Ne trouvant pas, jusque-là, de fondement amical sur lequel me reposer pour « être moi-même » et ainsi faire plaisir à mes amis, je n’ai pas réussi à me débrouiller avec ces choses qui ne se lient pas chez moi, et passe le plus clair de mon temps dans le brouillard et le vide, zombi, toujours « victime » des situations qui me comportent.

Ça ne veut pas dire que ça va changer, mais si je parviens à séparer utilement idées, vouloir et action, et à reconnaître à chaque fois le domaine dans lequel je me trouve, sans chercher l’impossible (parce que ce n’est pas possible de méditer sur Nietzsche en jouant au baby-foot, et cela ado je le savais pourtant bien ; quoiqu’éventuellement, une petite peut venir, comme Weber lorsqu’enfin il se reposait cigare canapé, et alors hop ! en stock), cela pourrait m’aider.

Oui, je sais, je suis comme tout le monde. « Mais au moins, voyez-vous, j’ai ma narration propre », comme dit Delaume. Enfin, pas tout à fait n’est-ce pas, il me faut déjà en construire les bases, ces satanées bases qui sont sans cesse détruites. Trouver le vide à nouveau et ne pas le perdre, ensuite le yi (l’intention), et puis aussi ne pas disperser mon énergie. Il va de soi que cette leçon m’aurait laissé totalement indifférent si je n’avais déjà cela en moi, ressenti.

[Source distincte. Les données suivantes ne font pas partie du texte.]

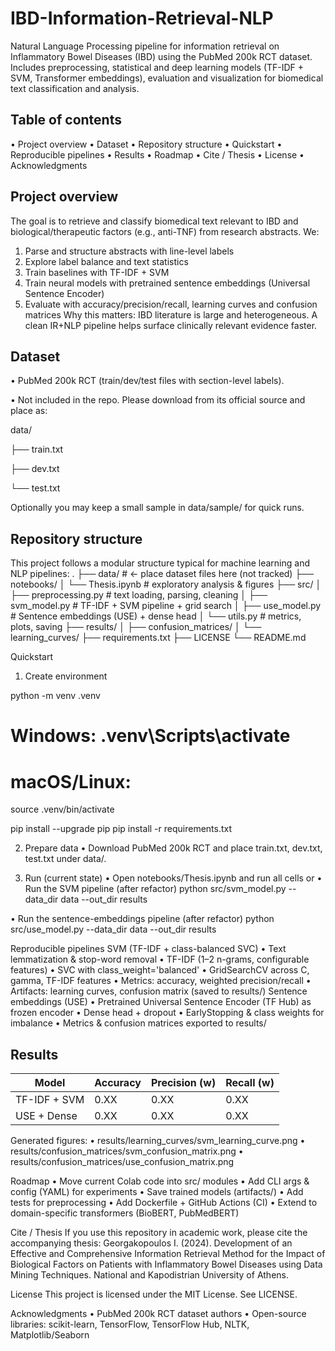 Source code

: # IBD-Information-Retrieval-NLP
Natural Language Processing pipeline for information retrieval on Inflammatory Bowel Diseases (IBD) using the PubMed 200k RCT dataset. Includes preprocessing, statistical and deep learning models (TF-IDF + SVM, Transformer embeddings), evaluation and visualization for biomedical text classification and analysis.
## Table of contents

•	Project overview
•	Dataset
•	Repository structure
•	Quickstart
•	Reproducible pipelines
•	Results
•	Roadmap
•	Cite / Thesis
•	License
•	Acknowledgments

## Project overview

The goal is to retrieve and classify biomedical text relevant to IBD and biological/therapeutic factors (e.g., anti-TNF) from research abstracts.
We:
1.	Parse and structure abstracts with line-level labels
2.	Explore label balance and text statistics
3.	Train baselines with TF-IDF + SVM
4.	Train neural models with pretrained sentence embeddings (Universal Sentence Encoder)
5.	Evaluate with accuracy/precision/recall, learning curves and confusion matrices
Why this matters: IBD literature is large and heterogeneous.
A clean IR+NLP pipeline helps surface clinically relevant evidence faster.

## Dataset

•	PubMed 200k RCT (train/dev/test files with section-level labels).

•	Not included in the repo. Please download from its official source and place as:

data/

├── train.txt

├── dev.txt

└── test.txt

Optionally you may keep a small sample in data/sample/ for quick runs.

## Repository structure

This project follows a modular structure typical for machine learning and NLP pipelines:
.
├── data/                     # <- place dataset files here (not tracked)
├── notebooks/
│   └── Thesis.ipynb          # exploratory analysis & figures
├── src/
│   ├── preprocessing.py      # text loading, parsing, cleaning
│   ├── svm_model.py          # TF-IDF + SVM pipeline + grid search
│   ├── use_model.py          # Sentence embeddings (USE) + dense head
│   └── utils.py              # metrics, plots, saving
├── results/
│   ├── confusion_matrices/
│   └── learning_curves/
├── requirements.txt
├── LICENSE
└── README.md


Quickstart
1) Create environment
   
python -m venv .venv
# Windows: .venv\Scripts\activate
# macOS/Linux:
source .venv/bin/activate

pip install --upgrade pip
pip install -r requirements.txt

2) Prepare data
•	Download PubMed 200k RCT and place train.txt, dev.txt, test.txt under data/.

3) Run (current state)
•	Open notebooks/Thesis.ipynb and run all cells
or
•	Run the SVM pipeline (after refactor)
python src/svm_model.py --data_dir data --out_dir results

•	Run the sentence-embeddings pipeline (after refactor)
python src/use_model.py --data_dir data --out_dir results



Reproducible pipelines
SVM (TF-IDF + class-balanced SVC)
•	Text lemmatization & stop-word removal
•	TF-IDF (1–2 n-grams, configurable features)
•	SVC with class_weight='balanced'
•	GridSearchCV across C, gamma, TF-IDF features
•	Metrics: accuracy, weighted precision/recall
•	Artifacts: learning curves, confusion matrix (saved to results/)
Sentence embeddings (USE)
•	Pretrained Universal Sentence Encoder (TF Hub) as frozen encoder
•	Dense head + dropout
•	EarlyStopping & class weights for imbalance
•	Metrics & confusion matrices exported to results/

## Results

| Model        | Accuracy | Precision (w) | Recall (w) |
| ------------ | -------- | ------------- | ---------- |
| TF-IDF + SVM | 0.XX     | 0.XX          | 0.XX       |
| USE + Dense  | 0.XX     | 0.XX          | 0.XX       |

Generated figures:
•	results/learning_curves/svm_learning_curve.png
•	results/confusion_matrices/svm_confusion_matrix.png
•	results/confusion_matrices/use_confusion_matrix.png

Roadmap
•	Move current Colab code into src/ modules
•	Add CLI args & config (YAML) for experiments
•	Save trained models (artifacts/)
•	Add tests for preprocessing
•	Add Dockerfile + GitHub Actions (CI)
•	Extend to domain-specific transformers (BioBERT, PubMedBERT)

Cite / Thesis
If you use this repository in academic work, please cite the accompanying thesis:
Georgakopoulos I. (2024). Development of an Effective and Comprehensive Information Retrieval Method for the Impact of Biological Factors on Patients with Inflammatory Bowel Diseases using Data Mining Techniques. National and Kapodistrian University of Athens.

License
This project is licensed under the MIT License. See LICENSE.

Acknowledgments
•	PubMed 200k RCT dataset authors
•	Open-source libraries: scikit-learn, TensorFlow, TensorFlow Hub, NLTK, Matplotlib/Seaborn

Se faire porter par des flux et pourtant agir au sein d’eux, ce n’est pas aboutir à des crises de toutes sortes, ce que nous autres européens savons si bien faire. Car pour qu’il y ait crise, il faut regarder « un peu plus loin que le bout de son nez », et si un chinois regarde un peu plus loin que le bout de son nez, ce n’est pas pour regarder devant lui, mais où vont les flux qui le portent. Il ne faut donc pas penser à la fin, ce qui revient à se laisser porter ici maintenant, sans plus de contrôle, ou plutôt de vigilance, d’éveil, de notre part, et à jouir tout au long de la non-fuite pendant laquelle nous ne trouvons bien évidemment aucune arme (mais des médicaments, peut-être). Dès que j’arrive à quelque chose, un enclenchement se fait, qui m’extrait du monde, et je continue à tourner sur ce cran, comme si mon écharpe s’était prise dans un maillon d’une roue qui devenue folle me faisait tourner à toute vitesse, et que c’était exactement ce que je cherchais ; le lapsus « écharpe », rendant impossible la situation sans que je meurs rapidement, montre bien ce qu’il y a derrière : la recherche de la mort, grande ou petite, sous toutes ses formes, la « jouissance » sous toutes ses formes constamment renouvelée. Pour cela, trouver un cran, s’y arrêter en regardant plus loin que le bout de notre nez, et ne pas s’abstraire de la situation, qui nous dépasse, trop rapide, et nous porte, on est emmené, transporté, par le dispositif sans plus pouvoir jouer — c’est pourquoi aussi, dans ce sens, c’est la question de la confiance qui importe, pour suivre Emmanuel Belin, mais que pour autant qu’elle est corrélée à sa constitution en tant que sujet, maître de lui-même ou au contraire « jouisseur » : il ne s’agit donc pas d’une aliénation zombie au dispositif, d’une dépossession de soi. Bref, ne pas se faire emporter mais rester éveillé. (Et je ne parle même pas que je ne fais jamais que ce que j’ai envie [ou alors abandonne toute envie pour obéir à mon environnement, le plus souvent social, étant le seul à pouvoir garantir une confiance relative, en dehors des mécanismes de captation sophistiqués comme les bons jeux vidéo].)